Most places have individuals whose names have come down through the centuries and are easily recognisable: they stood out for their political, social, literary or religious deeds or actions. In Alcester, most of us have heard of the three Fulke Grevilles, Dr.Brandish, Harbridge of Newport Free School and the 17th century Rector, Samuel Clarke.
There is a second group of people in every place whose members were stalwarts of the community, respected by their contemporaries and remembered for many years after their deaths but who do not figure in history books, They were worthies in their time. Such an one was Joseph Lea.

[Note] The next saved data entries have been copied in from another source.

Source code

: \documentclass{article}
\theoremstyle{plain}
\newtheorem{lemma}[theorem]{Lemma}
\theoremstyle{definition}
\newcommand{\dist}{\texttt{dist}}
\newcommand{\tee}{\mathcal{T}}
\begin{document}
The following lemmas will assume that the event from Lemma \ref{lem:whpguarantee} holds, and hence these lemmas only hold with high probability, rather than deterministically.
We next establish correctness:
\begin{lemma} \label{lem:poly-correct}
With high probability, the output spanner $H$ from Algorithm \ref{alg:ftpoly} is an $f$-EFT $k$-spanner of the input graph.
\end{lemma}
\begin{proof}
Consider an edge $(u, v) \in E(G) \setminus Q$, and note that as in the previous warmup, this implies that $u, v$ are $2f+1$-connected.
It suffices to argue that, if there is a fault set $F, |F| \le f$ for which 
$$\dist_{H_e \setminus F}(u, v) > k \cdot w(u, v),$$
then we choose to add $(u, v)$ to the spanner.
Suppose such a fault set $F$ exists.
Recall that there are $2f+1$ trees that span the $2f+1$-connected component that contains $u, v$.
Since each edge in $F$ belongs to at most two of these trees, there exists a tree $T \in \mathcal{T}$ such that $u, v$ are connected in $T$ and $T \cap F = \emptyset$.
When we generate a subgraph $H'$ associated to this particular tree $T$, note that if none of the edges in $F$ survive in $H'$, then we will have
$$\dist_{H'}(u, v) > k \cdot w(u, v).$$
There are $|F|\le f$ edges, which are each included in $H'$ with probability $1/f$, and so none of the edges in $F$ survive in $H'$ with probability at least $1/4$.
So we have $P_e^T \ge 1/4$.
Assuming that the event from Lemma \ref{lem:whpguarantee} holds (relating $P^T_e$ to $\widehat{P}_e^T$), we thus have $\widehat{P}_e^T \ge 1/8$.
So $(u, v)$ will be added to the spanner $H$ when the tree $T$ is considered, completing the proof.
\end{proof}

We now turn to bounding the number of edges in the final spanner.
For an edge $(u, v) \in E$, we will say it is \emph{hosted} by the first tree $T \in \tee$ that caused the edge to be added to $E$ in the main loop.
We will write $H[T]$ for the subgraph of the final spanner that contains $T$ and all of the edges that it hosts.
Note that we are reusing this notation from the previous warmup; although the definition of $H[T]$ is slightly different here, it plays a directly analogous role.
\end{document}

Lea was a tailor: his father had the same Christian name, as did his son. This sort of thing always causes confusion when examining records. Joseph Lea lived from 1805 to 1888 and, apart from his trade, was much in the public eye for his official offices. In particular, he was elected Town Crier in 1834 (a position he held for very many years), was parish clerk and served as a bailiff. 83 years is quite a long time to live in the same place. In 1834 Joseph Lea took over the position of Town Crier from his father, who had done the job for the previous ten years. The parish church papers (at Warwick Record Off ice) include two bills, presumably presented to the churchwardens by Joseph. One in 1837 was for crying, posting and delivering the bills of the mad dogs and keeping the dogs up for 6 weeks. One in 1843 was for crying the dogs and crying the fireworks. There were many other things to cry, of course: the new Queens Accession (1837) and Coronation (1838), annual fairs and special services. As parish clerk, Joseph no doubt had the charge of the registers and on Sundays supported the Rector in the reading of the services from that peculiar piece of church furniture then in use, the 3-decker pulpit.
When Joseph became too old to carry on his duties, his son, also Joseph, became parish clerk. This third Joseph was a grocer on High Street and lived into the present century. It was at his house that Joseph,snr. lived out his last years. The first Joseph is first mentioned in 1785, so the three generations of Joseph Leas span well over a century.